I wrote a "tutorial" about converting rod-pocket drapes to pinch pleats years ago. Back then, I stitched pleating tape (you can find it at JoAnn's Fabric) to some drapery panels by hand. It took me days and days to do and my hands were sore after I was done. I was quite proud of the finished project, but I cringe a little when I look back at those drapes.


In searching for drapes for our current living room, I exhausted every fabric resource I could find both online and in person. Nothing was quite right. Lesson learned: pick fabric first and then paint. I painted the living room first, mostly because it was such a depressing room for me. The pink made me so much happier.

I turned to ordering swatches from catalogs that sell pre-made drapes and the one store I didn't want to deal with was the winner. Some pink drapes from Restoration Hardware's baby line gave me the tone-on-tone look that I wanted.

The discount program RH put into place about a year ago made me so irritated that I almost didn't order anything. If you aren't aware, they want people to pay $100 to get a 20% discount for one year. Their usual sales are pretty much over, per the articles about the move. I found someone selling a discount code on ebay, but it had expired by the time I was ready to purchase. Amazingly, though, RH announced a 20% sale on everything in February. The sale only ran for a week or two, but I was ready and placed my order right away.

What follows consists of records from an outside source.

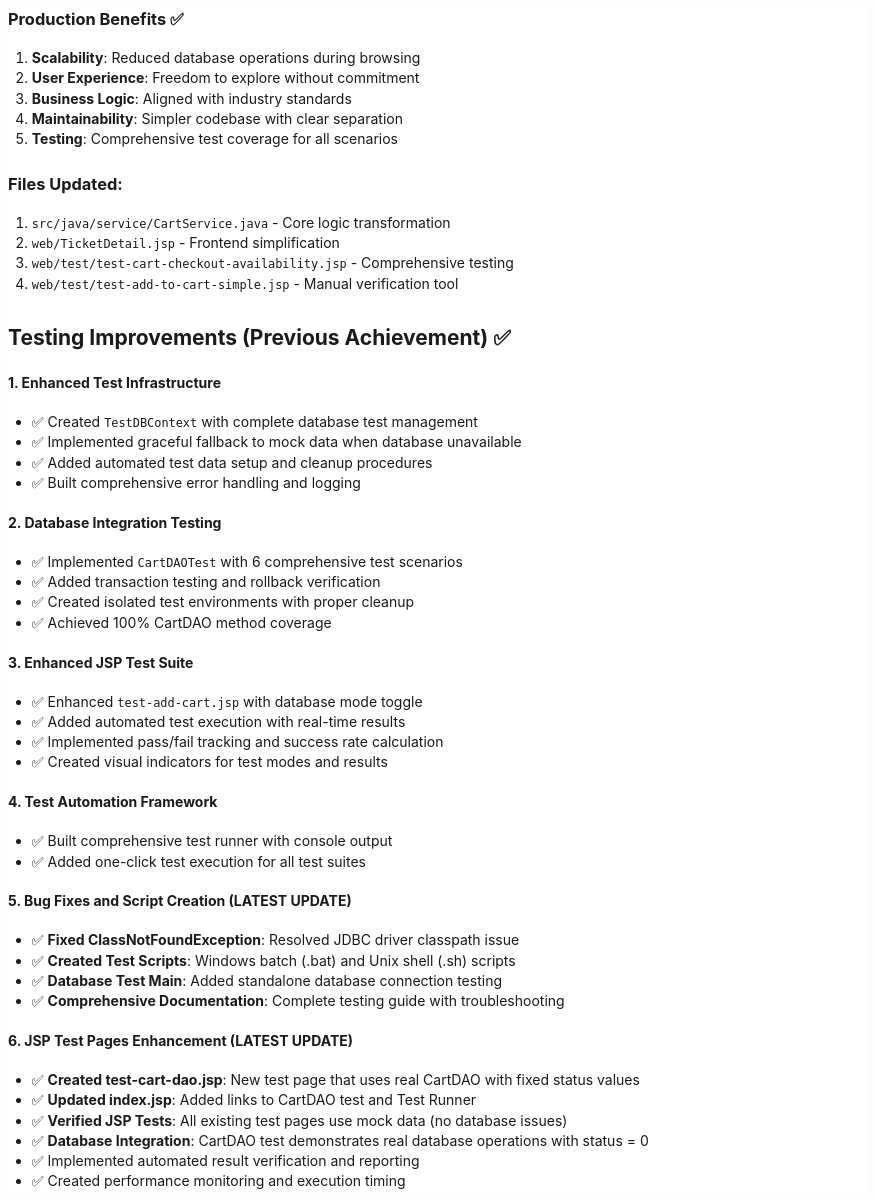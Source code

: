 ### Production Benefits ✅

1. **Scalability**: Reduced database operations during browsing
2. **User Experience**: Freedom to explore without commitment
3. **Business Logic**: Aligned with industry standards
4. **Maintainability**: Simpler codebase with clear separation
5. **Testing**: Comprehensive test coverage for all scenarios

### Files Updated:
1. `src/java/service/CartService.java` - Core logic transformation
2. `web/TicketDetail.jsp` - Frontend simplification
3. `web/test/test-cart-checkout-availability.jsp` - Comprehensive testing
4. `web/test/test-add-to-cart-simple.jsp` - Manual verification tool

## Testing Improvements (Previous Achievement) ✅

#### 1. **Enhanced Test Infrastructure**
- ✅ Created `TestDBContext` with complete database test management
- ✅ Implemented graceful fallback to mock data when database unavailable
- ✅ Added automated test data setup and cleanup procedures
- ✅ Built comprehensive error handling and logging

#### 2. **Database Integration Testing**
- ✅ Implemented `CartDAOTest` with 6 comprehensive test scenarios
- ✅ Added transaction testing and rollback verification
- ✅ Created isolated test environments with proper cleanup
- ✅ Achieved 100% CartDAO method coverage

#### 3. **Enhanced JSP Test Suite**
- ✅ Enhanced `test-add-cart.jsp` with database mode toggle
- ✅ Added automated test execution with real-time results
- ✅ Implemented pass/fail tracking and success rate calculation
- ✅ Created visual indicators for test modes and results

#### 4. **Test Automation Framework**
- ✅ Built comprehensive test runner with console output
- ✅ Added one-click test execution for all test suites

#### 5. **Bug Fixes and Script Creation** (LATEST UPDATE)
- ✅ **Fixed ClassNotFoundException**: Resolved JDBC driver classpath issue
- ✅ **Created Test Scripts**: Windows batch (.bat) and Unix shell (.sh) scripts
- ✅ **Database Test Main**: Added standalone database connection testing
- ✅ **Comprehensive Documentation**: Complete testing guide with troubleshooting

#### 6. **JSP Test Pages Enhancement** (LATEST UPDATE)
- ✅ **Created test-cart-dao.jsp**: New test page that uses real CartDAO with fixed status values
- ✅ **Updated index.jsp**: Added links to CartDAO test and Test Runner
- ✅ **Verified JSP Tests**: All existing test pages use mock data (no database issues)
- ✅ **Database Integration**: CartDAO test demonstrates real database operations with status = 0
- ✅ Implemented automated result verification and reporting
- ✅ Created performance monitoring and execution timing
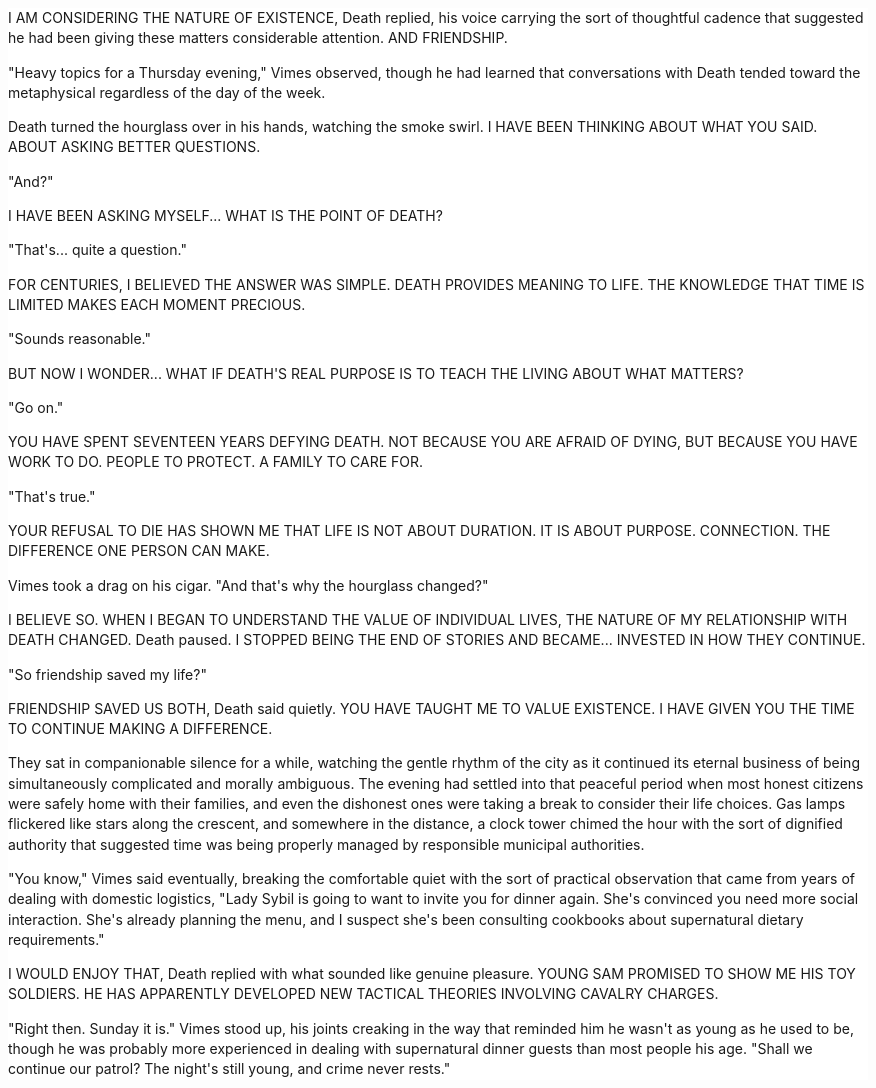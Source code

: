 I AM CONSIDERING THE NATURE OF EXISTENCE, Death replied, his voice carrying the sort of thoughtful cadence that suggested he had been giving these matters considerable attention. AND FRIENDSHIP.

"Heavy topics for a Thursday evening," Vimes observed, though he had learned that conversations with Death tended toward the metaphysical regardless of the day of the week.

Death turned the hourglass over in his hands, watching the smoke swirl. I HAVE BEEN THINKING ABOUT WHAT YOU SAID. ABOUT ASKING BETTER QUESTIONS.

"And?"

I HAVE BEEN ASKING MYSELF... WHAT IS THE POINT OF DEATH?

"That's... quite a question."

FOR CENTURIES, I BELIEVED THE ANSWER WAS SIMPLE. DEATH PROVIDES MEANING TO LIFE. THE KNOWLEDGE THAT TIME IS LIMITED MAKES EACH MOMENT PRECIOUS.

"Sounds reasonable."

BUT NOW I WONDER... WHAT IF DEATH'S REAL PURPOSE IS TO TEACH THE LIVING ABOUT WHAT MATTERS?

"Go on."

YOU HAVE SPENT SEVENTEEN YEARS DEFYING DEATH. NOT BECAUSE YOU ARE AFRAID OF DYING, BUT BECAUSE YOU HAVE WORK TO DO. PEOPLE TO PROTECT. A FAMILY TO CARE FOR.

"That's true."

YOUR REFUSAL TO DIE HAS SHOWN ME THAT LIFE IS NOT ABOUT DURATION. IT IS ABOUT PURPOSE. CONNECTION. THE DIFFERENCE ONE PERSON CAN MAKE.

Vimes took a drag on his cigar. "And that's why the hourglass changed?"

I BELIEVE SO. WHEN I BEGAN TO UNDERSTAND THE VALUE OF INDIVIDUAL LIVES, THE NATURE OF MY RELATIONSHIP WITH DEATH CHANGED. Death paused. I STOPPED BEING THE END OF STORIES AND BECAME... INVESTED IN HOW THEY CONTINUE.

"So friendship saved my life?"

FRIENDSHIP SAVED US BOTH, Death said quietly. YOU HAVE TAUGHT ME TO VALUE EXISTENCE. I HAVE GIVEN YOU THE TIME TO CONTINUE MAKING A DIFFERENCE.

They sat in companionable silence for a while, watching the gentle rhythm of the city as it continued its eternal business of being simultaneously complicated and morally ambiguous. The evening had settled into that peaceful period when most honest citizens were safely home with their families, and even the dishonest ones were taking a break to consider their life choices. Gas lamps flickered like stars along the crescent, and somewhere in the distance, a clock tower chimed the hour with the sort of dignified authority that suggested time was being properly managed by responsible municipal authorities.

"You know," Vimes said eventually, breaking the comfortable quiet with the sort of practical observation that came from years of dealing with domestic logistics, "Lady Sybil is going to want to invite you for dinner again. She's convinced you need more social interaction. She's already planning the menu, and I suspect she's been consulting cookbooks about supernatural dietary requirements."

I WOULD ENJOY THAT, Death replied with what sounded like genuine pleasure. YOUNG SAM PROMISED TO SHOW ME HIS TOY SOLDIERS. HE HAS APPARENTLY DEVELOPED NEW TACTICAL THEORIES INVOLVING CAVALRY CHARGES.

"Right then. Sunday it is." Vimes stood up, his joints creaking in the way that reminded him he wasn't as young as he used to be, though he was probably more experienced in dealing with supernatural dinner guests than most people his age. "Shall we continue our patrol? The night's still young, and crime never rests."
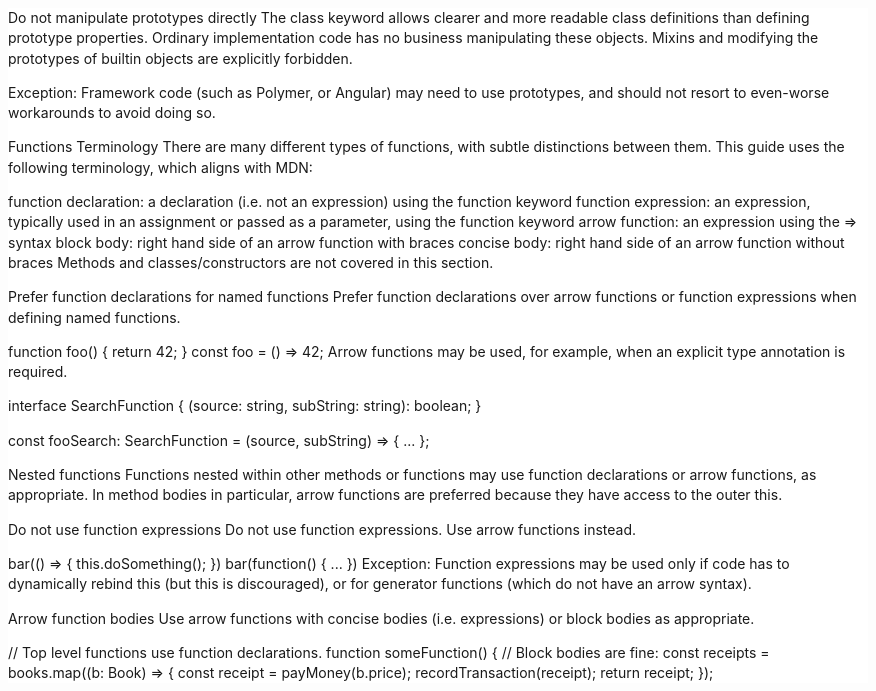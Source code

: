 Do not manipulate prototypes directly
The class keyword allows clearer and more readable class definitions than defining prototype properties. Ordinary implementation code has no business manipulating these objects. Mixins and modifying the prototypes of builtin objects are explicitly forbidden.

Exception: Framework code (such as Polymer, or Angular) may need to use prototypes, and should not resort to even-worse workarounds to avoid doing so.


Functions
Terminology
There are many different types of functions, with subtle distinctions between them. This guide uses the following terminology, which aligns with MDN:

function declaration: a declaration (i.e. not an expression) using the function keyword
function expression: an expression, typically used in an assignment or passed as a parameter, using the function keyword
arrow function: an expression using the => syntax
block body: right hand side of an arrow function with braces
concise body: right hand side of an arrow function without braces
Methods and classes/constructors are not covered in this section.

Prefer function declarations for named functions
Prefer function declarations over arrow functions or function expressions when defining named functions.

function foo() {
  return 42;
}
const foo = () => 42;
Arrow functions may be used, for example, when an explicit type annotation is required.

interface SearchFunction {
  (source: string, subString: string): boolean;
}

const fooSearch: SearchFunction = (source, subString) => { ... };

Nested functions
Functions nested within other methods or functions may use function declarations or arrow functions, as appropriate. In method bodies in particular, arrow functions are preferred because they have access to the outer this.


Do not use function expressions
Do not use function expressions. Use arrow functions instead.

bar(() => { this.doSomething(); })
bar(function() { ... })
Exception: Function expressions may be used only if code has to dynamically rebind this (but this is discouraged), or for generator functions (which do not have an arrow syntax).


Arrow function bodies
Use arrow functions with concise bodies (i.e. expressions) or block bodies as appropriate.

// Top level functions use function declarations.
function someFunction() {
  // Block bodies are fine:
  const receipts = books.map((b: Book) => {
    const receipt = payMoney(b.price);
    recordTransaction(receipt);
    return receipt;
  });
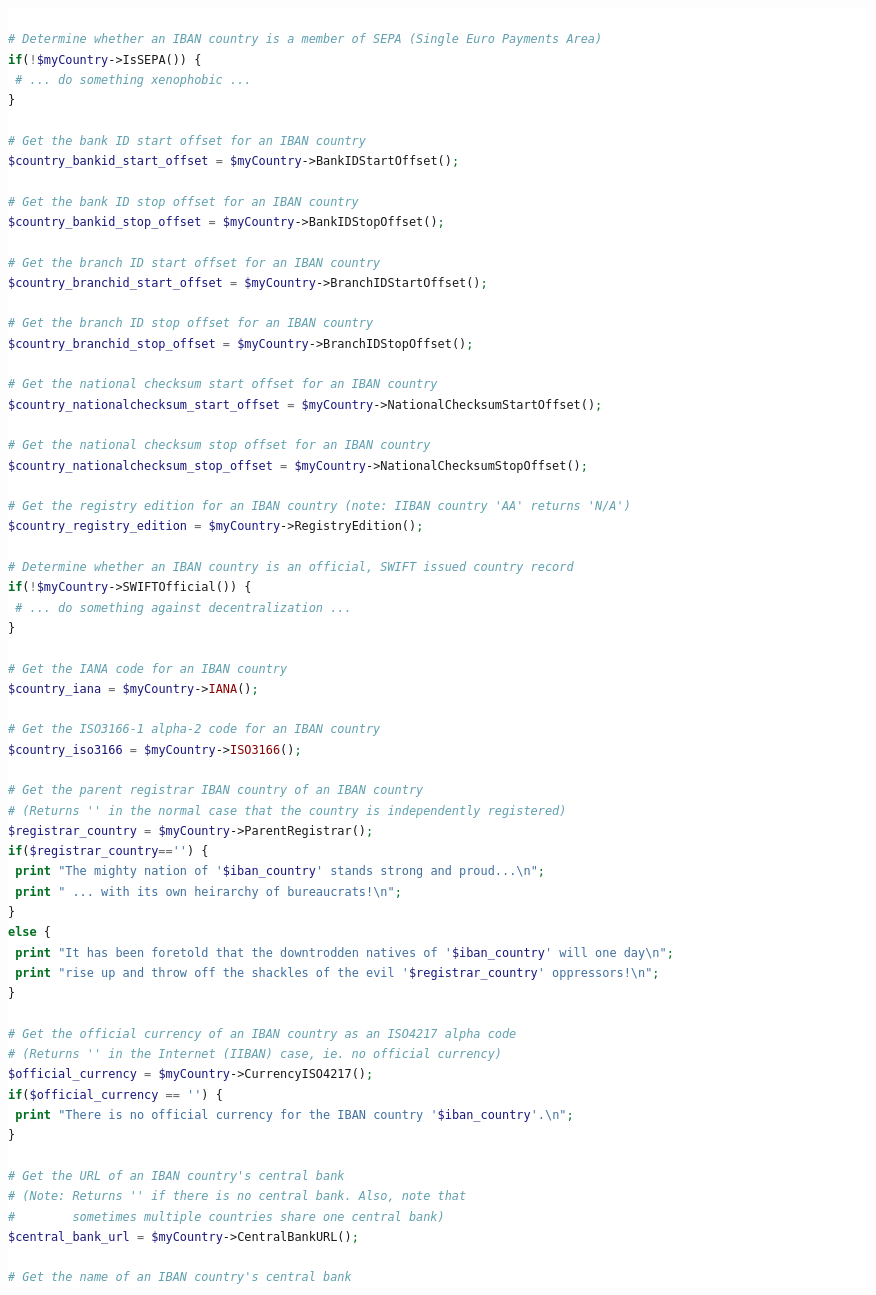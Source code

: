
 ```php

# Determine whether an IBAN country is a member of SEPA (Single Euro Payments Area)
if(!$myCountry->IsSEPA()) {
 # ... do something xenophobic ...
}

# Get the bank ID start offset for an IBAN country
$country_bankid_start_offset = $myCountry->BankIDStartOffset();

# Get the bank ID stop offset for an IBAN country
$country_bankid_stop_offset = $myCountry->BankIDStopOffset();

# Get the branch ID start offset for an IBAN country
$country_branchid_start_offset = $myCountry->BranchIDStartOffset();

# Get the branch ID stop offset for an IBAN country
$country_branchid_stop_offset = $myCountry->BranchIDStopOffset();

# Get the national checksum start offset for an IBAN country
$country_nationalchecksum_start_offset = $myCountry->NationalChecksumStartOffset();

# Get the national checksum stop offset for an IBAN country
$country_nationalchecksum_stop_offset = $myCountry->NationalChecksumStopOffset();

# Get the registry edition for an IBAN country (note: IIBAN country 'AA' returns 'N/A')
$country_registry_edition = $myCountry->RegistryEdition();

# Determine whether an IBAN country is an official, SWIFT issued country record
if(!$myCountry->SWIFTOfficial()) {
 # ... do something against decentralization ...
}

# Get the IANA code for an IBAN country
$country_iana = $myCountry->IANA();

# Get the ISO3166-1 alpha-2 code for an IBAN country
$country_iso3166 = $myCountry->ISO3166();

# Get the parent registrar IBAN country of an IBAN country
# (Returns '' in the normal case that the country is independently registered)
$registrar_country = $myCountry->ParentRegistrar();
if($registrar_country=='') {
 print "The mighty nation of '$iban_country' stands strong and proud...\n";
 print " ... with its own heirarchy of bureaucrats!\n";
}
else {
 print "It has been foretold that the downtrodden natives of '$iban_country' will one day\n";
 print "rise up and throw off the shackles of the evil '$registrar_country' oppressors!\n";
}

# Get the official currency of an IBAN country as an ISO4217 alpha code
# (Returns '' in the Internet (IIBAN) case, ie. no official currency)
$official_currency = $myCountry->CurrencyISO4217();
if($official_currency == '') {
 print "There is no official currency for the IBAN country '$iban_country'.\n";
}

# Get the URL of an IBAN country's central bank
# (Note: Returns '' if there is no central bank. Also, note that
#        sometimes multiple countries share one central bank)
$central_bank_url = $myCountry->CentralBankURL();

# Get the name of an IBAN country's central bank
```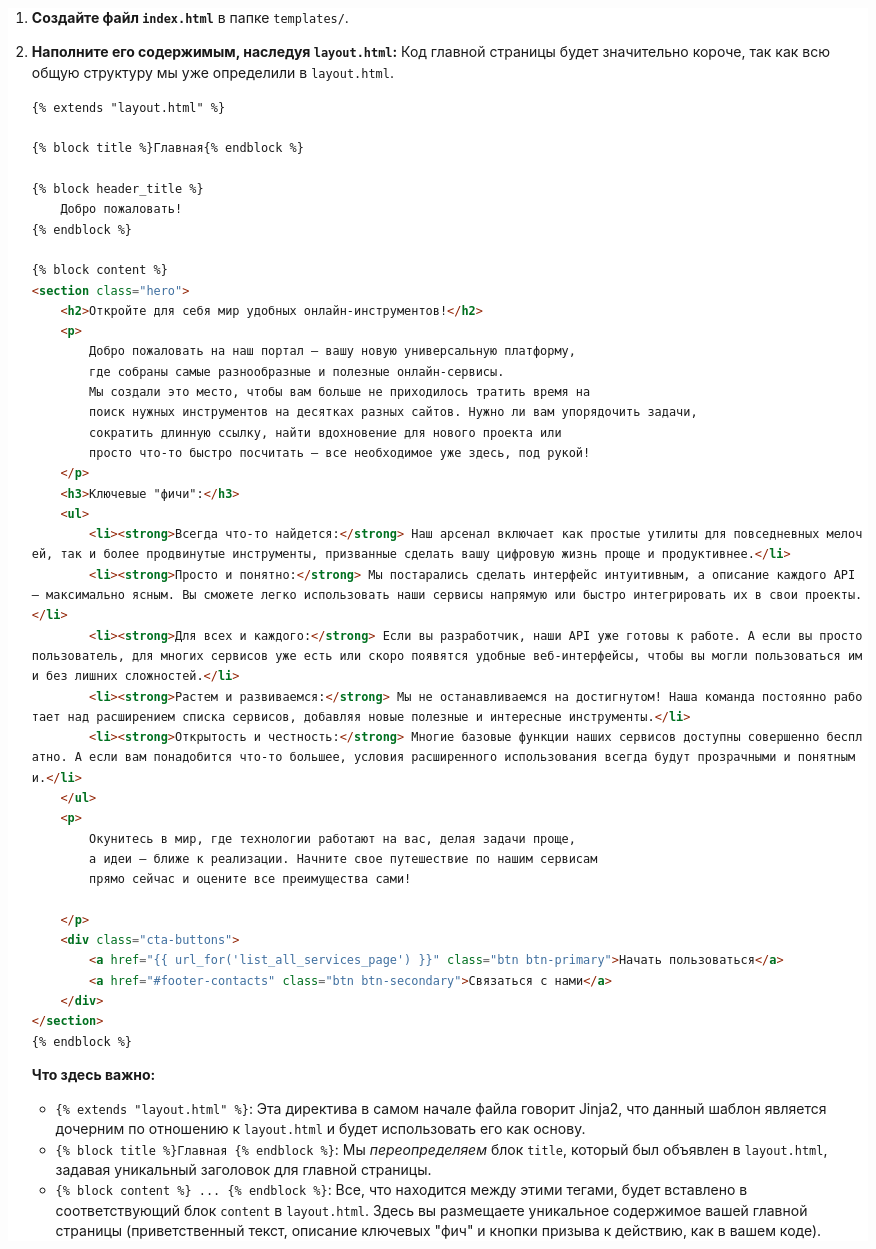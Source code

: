 1.  **Создайте файл `index.html`** в папке `templates/`.
2.  **Наполните его содержимым, наследуя `layout.html`:** Код главной страницы будет значительно короче, так как всю общую структуру мы уже определили в `layout.html`.

    ```html
    {% extends "layout.html" %}

    {% block title %}Главная{% endblock %}

    {% block header_title %}
        Добро пожаловать!
    {% endblock %}

    {% block content %}
    <section class="hero">
        <h2>Откройте для себя мир удобных онлайн-инструментов!</h2>
        <p>
            Добро пожаловать на наш портал – вашу новую универсальную платформу, 
            где собраны самые разнообразные и полезные онлайн-сервисы. 
            Мы создали это место, чтобы вам больше не приходилось тратить время на 
            поиск нужных инструментов на десятках разных сайтов. Нужно ли вам упорядочить задачи, 
            сократить длинную ссылку, найти вдохновение для нового проекта или 
            просто что-то быстро посчитать – все необходимое уже здесь, под рукой!
        </p>
        <h3>Ключевые "фичи":</h3>
        <ul>
            <li><strong>Всегда что-то найдется:</strong> Наш арсенал включает как простые утилиты для повседневных мелочей, так и более продвинутые инструменты, призванные сделать вашу цифровую жизнь проще и продуктивнее.</li>
            <li><strong>Просто и понятно:</strong> Мы постарались сделать интерфейс интуитивным, а описание каждого API – максимально ясным. Вы сможете легко использовать наши сервисы напрямую или быстро интегрировать их в свои проекты.</li>
            <li><strong>Для всех и каждого:</strong> Если вы разработчик, наши API уже готовы к работе. А если вы просто пользователь, для многих сервисов уже есть или скоро появятся удобные веб-интерфейсы, чтобы вы могли пользоваться ими без лишних сложностей.</li>
            <li><strong>Растем и развиваемся:</strong> Мы не останавливаемся на достигнутом! Наша команда постоянно работает над расширением списка сервисов, добавляя новые полезные и интересные инструменты.</li>
            <li><strong>Открытость и честность:</strong> Многие базовые функции наших сервисов доступны совершенно бесплатно. А если вам понадобится что-то большее, условия расширенного использования всегда будут прозрачными и понятными.</li>
        </ul>
        <p>
            Окунитесь в мир, где технологии работают на вас, делая задачи проще, 
            а идеи – ближе к реализации. Начните свое путешествие по нашим сервисам 
            прямо сейчас и оцените все преимущества сами!

        </p>
        <div class="cta-buttons">
            <a href="{{ url_for('list_all_services_page') }}" class="btn btn-primary">Начать пользоваться</a>
            <a href="#footer-contacts" class="btn btn-secondary">Связаться с нами</a>
        </div>
    </section>
    {% endblock %}
    ```
    **Что здесь важно:**
    *   `{% extends "layout.html" %}`: Эта директива в самом начале файла говорит Jinja2, что данный шаблон является дочерним по отношению к `layout.html` и будет использовать его как основу.
    *   `{% block title %}Главная {% endblock %}`: Мы *переопределяем* блок `title`, который был объявлен в `layout.html`, задавая уникальный заголовок для главной страницы.
    *   `{% block content %} ... {% endblock %}`: Все, что находится между этими тегами, будет вставлено в соответствующий блок `content` в `layout.html`. Здесь вы размещаете уникальное содержимое вашей главной страницы (приветственный текст, описание ключевых "фич" и кнопки призыва к действию, как в вашем коде).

When the drapes came, I was pretty happy with them. They had a nice lining and came with drapery pins. I guess they thought people would just shove the pins in the rod pocket to cover them? Anyway, I slide the panels over my Ballard Designs acrylic curtain rods and liked what I saw...



Converting the rod pockets to a simple, two-finger pinch pleat was much easier with a sewing machine. The preparation took longer than the actual sewing.

First, you have to figure out how many pleats you can make with your fabric. I made my pleats with 5 inches of fabric and had about 4 inches of space between each.


I marked my pleats with colored pins. The start of forming each pleat is sewing down the panel so that each set of colored pins meets. You wind up forming "loops."


Once the loops are formed, ironing will help train the fabric to fold in the right place.


The line of stitching will hold the drapery pins eventually, so these stitches have to be strong and tight.


This looks like a lot of nothing until you get to the next stop. You smush your loops down evenly and iron again.


At this point, you marvel at how quickly this has come together and pat yourself on the back.


Now you lift each side of the smushed loop and form the pinch pleat. 


I used binder clips to hold the pleats together and I hand sewed to bind the pleat in two spots: where the pleat meets the fabric at the very top of the panel and where the fabric is pinched about 4 inches down.

I was pretty amazed that they actually looked like drapes. Of course, there are more ornate pleat styles, but this is about as much as I could handle with the fabric that I had. If I had wider panels, I might have got for a three-finger pleat.



 I have do spend a little more time training the fabric to hang properly, but I'm pretty happy with the results!